L’ultimo autore che ci preme affrontare ai fini di questo articolo, con particolare riguardo al ruolo inventivo e individuante che dona alla percezione, è Gilbert Simondon. Nel primo capitolo (L’individuazione delle unità percettive e il significato) de L’individuazione psichica - terza sezione della sua tesi di dottorato L’individuazione alla luce della nozione di forma e d’informazione - il filosofo francese si sofferma su un problema che abbiamo già incontrato parlando di Dewey, ovvero, quello dell’imposizione e dell’apposizione di una forma, relativamente al senso datogli dalla psicologia della Gestalt. La critica che Simondon rivolge alla psicologia della forma è di mantenere un’implicita posizione innatista: se le unità percettive vengono colte immediatamente secondo le leggi di pregnanza[16], è perché queste sono predeterminate: un «determinismo della “buona forma”»[17] che, anteponendo la predeterminazione delle forme (assieme alla loro gerarchizzazione) al momento percettivo, scavalca l’operazione della loro genesi.


In questo senso, la psicologia della forma rappresenterebbe la controparte dell’associazionismo nell’ignorare la genesi delle unità percettive. Anche quest’ultimo si fermerebbe infatti a una spiegazione innatista, dato che l’associazione per contiguità (l’abitudine), con cui l’associazionismo spiega «come mai il soggetto colga gli oggetti in modo distinto e non piuttosto alla stregua di un continuum confuso di sensazioni»[18], non è altro che


«un dinamismo in grado di comunicare alla percezione solo ciò ch’esso stesso possiede, ovvero le suddette unità e continuità temporali che si inscrivono nell’oggetto sotto forma di unità e continuità statiche del percetto»[19]


A questo punto, rifiutare di analizzare le unità percettive al di qua o al di là della loro genesi ci aiuta a mettere in luce qualcosa della percezione stessa, la quale


«non consiste nel cogliere una forma, quanto, piuttosto, nella soluzione di un conflitto, nel reperimento di una compatibilità e nell’invenzione di una forma. Questa forma, che consiste appunto nella percezione, modifica non solo la relazione dell’oggetto e del soggetto, ma anche la struttura dell’oggetto e quella del soggetto»[20]

Vediamo allora come studiando le forme a partire dalla loro genesi, smettiamo d’intenderle come qualcosa che viene “trovato”; contemporaneamente, la percezione assume un ruolo creativo, svolgendo un vero e proprio atto d’individuazione. Con quest’ultimo termine entriamo a pieno nella riflessione filosofica simondoniana. Lo affronteremo metonimicamente, attraverso le nozioni di preindividuale e di metastabilità. Col primo termine, Simondon si riferisce a una realtà che precede l’individuo non esaurendosi in seguito all’individuazione di quest’ultimo, mantenendo dunque un campo potenziale “associato” all’individuo, il quale, permette il susseguirsi di nuove individuazioni o, meglio, la continuazione di un processo d’individuazione. Il pre-individuale non precede l’individuato temporalmente o tramite una causazione logica, piuttosto, coesiste con l’individuale al pari delle fasi in un sistema complesso, in cui stati solidi, liquidi e gassosi compartecipano senza escludersi:


«l’individuo sarebbe così concepito come realtà relativa, come una certa fase dell’essere che presuppone una realtà preindividuale e che, anche dopo l’individuazione, non esiste di per sé, poiché, a sua volta, l’individuazione non esaurisce di colpo i potenziali della realtà preindividuale»[21]
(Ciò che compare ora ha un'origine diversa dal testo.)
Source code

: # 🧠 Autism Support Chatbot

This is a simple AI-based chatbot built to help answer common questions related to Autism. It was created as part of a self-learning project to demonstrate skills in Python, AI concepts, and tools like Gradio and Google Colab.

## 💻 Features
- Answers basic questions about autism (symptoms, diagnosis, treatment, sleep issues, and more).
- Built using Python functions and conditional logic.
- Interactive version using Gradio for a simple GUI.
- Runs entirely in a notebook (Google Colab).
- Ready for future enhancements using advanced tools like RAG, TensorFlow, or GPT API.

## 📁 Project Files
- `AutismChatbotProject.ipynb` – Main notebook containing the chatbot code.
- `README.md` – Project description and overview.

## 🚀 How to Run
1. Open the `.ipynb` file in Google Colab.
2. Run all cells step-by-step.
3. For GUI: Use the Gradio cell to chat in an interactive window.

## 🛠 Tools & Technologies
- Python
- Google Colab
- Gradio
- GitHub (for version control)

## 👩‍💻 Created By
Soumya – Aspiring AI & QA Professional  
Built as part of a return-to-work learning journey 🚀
Ogni sistema pre-individuale si trova allora in una situazione metastabile, definibile come «una condizione di equilibrio in sistemi complessi, la cui stabilità può essere facilmente rotta dall’apporto di una piccola quantità di energia o informazione»[22]. Uno stato che incorre nel costante rischio dello sfasamento, attualizzando le sue cariche potenziali in nuove strutturazioni.


Detto questo, Simondon intende l’individuazione come il cambiamento strutturale di un sistema fisico, cambiamento che mantiene tuttavia una natura pre-individuale “associata” all’individuo, sorgente di stati metastabili da cui si genereranno ulteriori individuazioni[23]. Se la percezione è una forma d’individuazione è perché l’ambiente in cui si genereranno le unità percettive è un insieme metastabile, carico di potenziali che possono incorrere in forme di risoluzione. Sostenere l’anteriorità di queste unità significherebbe invece supporre un ambiente già individuato, ma la percezione non può isolare ciò che è già stato isolato.



L’unità è instaurata dal gesto percettivo, creata dal gesto percettivo; come scriveva Dewey, «ogni percezione cosciente comporta un rischio; è un’avventura nell’ignoto»[24], e questo perché l’equilibrio metastabile richiede continuamente alla percezione nuove forme di coerenza. La stessa relazione tensiva che secondo Winnicott accompagna il rapporto col mondo esterno fin dalla dinamica infantile, sembrerebbe allora presentare un equilibrio metastabile, saturandosi “creativamente” a partire dalle soluzioni offerte dallo spazio transizionale. Inoltre, anche in Winnicott troviamo un elemento “storico” al pari del processo d’individuazione osservato da Simondon: sia il germe strutturale che il seno materno devono presentarsi in un determinato momento per permettere l’individuazione a partire da un campo metastabile/transizionale. Probabilmente, osserviamo questa funzione di campo nella relazione con qualsiasi oggetto artistico, laddove lo spettatore e l’opera proposta dall’artista creano insieme uno spazio transizionale. Allora, lo spettatore si trova a confrontarsi con una tensione relativa all’oggetto artistico che chiede una risoluzione, una tensione che non deve essere risolta, ma che offre infinite potenzialità captabili dal percipiente.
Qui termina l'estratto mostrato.